(1) The State Trauma Care Committee shall:
(a) meet quarterly to identify specific statewide trauma needs and to define corrective strategies;
(b) keep minutes and provide copies of those minutes to each Regional Trauma Care Advisory Committee;
(c) advise the department in the preparation of the annual trauma system report;
(d) assist in the development and oversight of the State Trauma System Plan; and
(e) approve the State Trauma System plan.

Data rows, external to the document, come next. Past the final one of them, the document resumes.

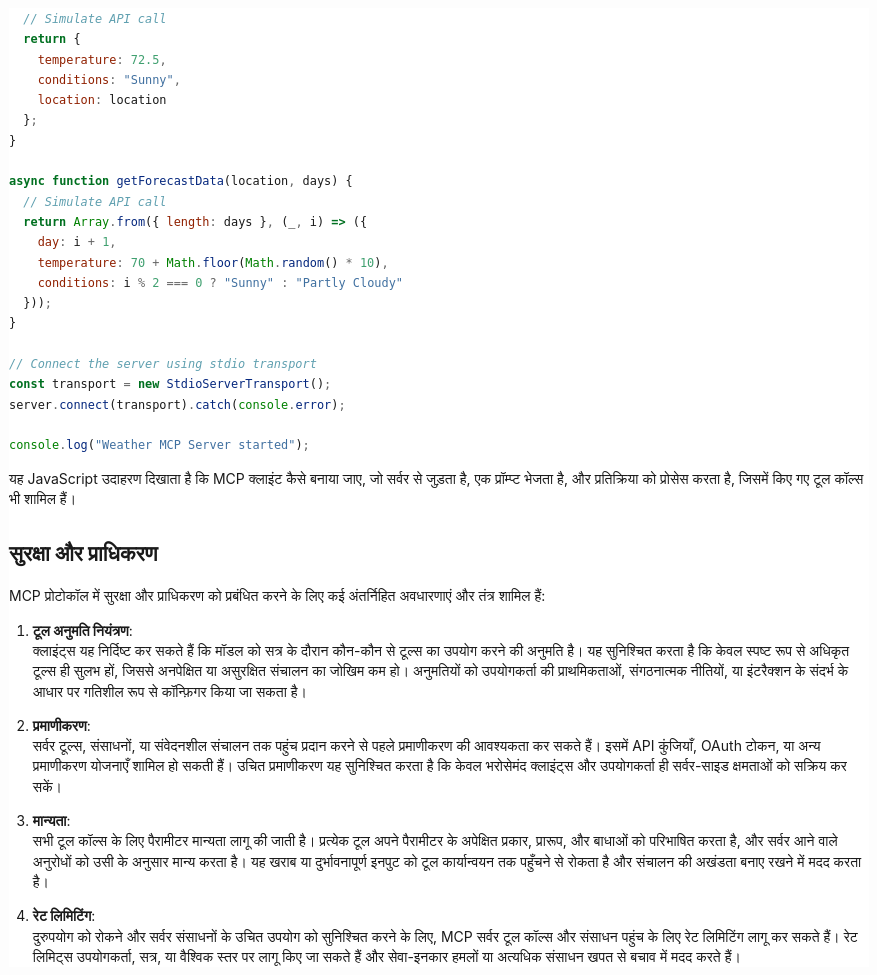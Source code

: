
 ```javascript
  // Simulate API call
  return {
    temperature: 72.5,
    conditions: "Sunny",
    location: location
  };
}

async function getForecastData(location, days) {
  // Simulate API call
  return Array.from({ length: days }, (_, i) => ({
    day: i + 1,
    temperature: 70 + Math.floor(Math.random() * 10),
    conditions: i % 2 === 0 ? "Sunny" : "Partly Cloudy"
  }));
}

// Connect the server using stdio transport
const transport = new StdioServerTransport();
server.connect(transport).catch(console.error);

console.log("Weather MCP Server started");
```

यह JavaScript उदाहरण दिखाता है कि MCP क्लाइंट कैसे बनाया जाए, जो सर्वर से जुड़ता है, एक प्रॉम्प्ट भेजता है, और प्रतिक्रिया को प्रोसेस करता है, जिसमें किए गए टूल कॉल्स भी शामिल हैं।

## सुरक्षा और प्राधिकरण

MCP प्रोटोकॉल में सुरक्षा और प्राधिकरण को प्रबंधित करने के लिए कई अंतर्निहित अवधारणाएं और तंत्र शामिल हैं:

1. **टूल अनुमति नियंत्रण**:  
   क्लाइंट्स यह निर्दिष्ट कर सकते हैं कि मॉडल को सत्र के दौरान कौन-कौन से टूल्स का उपयोग करने की अनुमति है। यह सुनिश्चित करता है कि केवल स्पष्ट रूप से अधिकृत टूल्स ही सुलभ हों, जिससे अनपेक्षित या असुरक्षित संचालन का जोखिम कम हो। अनुमतियों को उपयोगकर्ता की प्राथमिकताओं, संगठनात्मक नीतियों, या इंटरैक्शन के संदर्भ के आधार पर गतिशील रूप से कॉन्फ़िगर किया जा सकता है।

2. **प्रमाणीकरण**:  
   सर्वर टूल्स, संसाधनों, या संवेदनशील संचालन तक पहुंच प्रदान करने से पहले प्रमाणीकरण की आवश्यकता कर सकते हैं। इसमें API कुंजियाँ, OAuth टोकन, या अन्य प्रमाणीकरण योजनाएँ शामिल हो सकती हैं। उचित प्रमाणीकरण यह सुनिश्चित करता है कि केवल भरोसेमंद क्लाइंट्स और उपयोगकर्ता ही सर्वर-साइड क्षमताओं को सक्रिय कर सकें।

3. **मान्यता**:  
   सभी टूल कॉल्स के लिए पैरामीटर मान्यता लागू की जाती है। प्रत्येक टूल अपने पैरामीटर के अपेक्षित प्रकार, प्रारूप, और बाधाओं को परिभाषित करता है, और सर्वर आने वाले अनुरोधों को उसी के अनुसार मान्य करता है। यह खराब या दुर्भावनापूर्ण इनपुट को टूल कार्यान्वयन तक पहुँचने से रोकता है और संचालन की अखंडता बनाए रखने में मदद करता है।

4. **रेट लिमिटिंग**:  
   दुरुपयोग को रोकने और सर्वर संसाधनों के उचित उपयोग को सुनिश्चित करने के लिए, MCP सर्वर टूल कॉल्स और संसाधन पहुंच के लिए रेट लिमिटिंग लागू कर सकते हैं। रेट लिमिट्स उपयोगकर्ता, सत्र, या वैश्विक स्तर पर लागू किए जा सकते हैं और सेवा-इनकार हमलों या अत्यधिक संसाधन खपत से बचाव में मदद करते हैं।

(2) The Trauma Care Committee must have a structure that addresses each of the following:
(a) trauma performance improvement;
(b) organization and emergency preparedness;
(c) trauma education;
(d) injury prevention and control;
(e) public advocacy and legislation; and
(f) designation of trauma facilities.
(3) The subcommittee of the State Trauma Care Committee responsible for designation of trauma facilities must review the site survey report and make a recommendation to the department regarding actions to be taken on the trauma designation application of a potential trauma facility.
(4) In accordance with 50-6-415, MCA, State Trauma Care Committee and subcommittee meetings are open to the public and the information presented is considered public information unless the committee or subcommittee determines that the meeting, or a portion thereof, will perform peer review and performance improvement activities, in which case:
(a) the meeting, or the relevant portion thereof, is limited to:
(i) members of the committee or subcommittee; and
(ii) guests who further the process of performance improvement, are invited by the Performance Improvement Subcommittee chairperson, and are approved by the Trauma Care Committee chairperson in advance;
(b) each committee or subcommittee member and guest must sign a form indicating they will not divulge any proceedings of the meeting, conversations during the meeting, or documents used during the meeting; and
(c) the minutes and the information presented, including all records and deliberations of the meeting pertaining to the peer review and performance improvement activities, are confidential and not discoverable.
(5) If a meeting is closed pursuant to (4), the committee or subcommittee may still develop summary reports, findings, and recommendations to the State Trauma Care Committee, Regional Trauma Care Advisory Committee, an individual Trauma Facility Trauma Program, or an individual health care practitioner.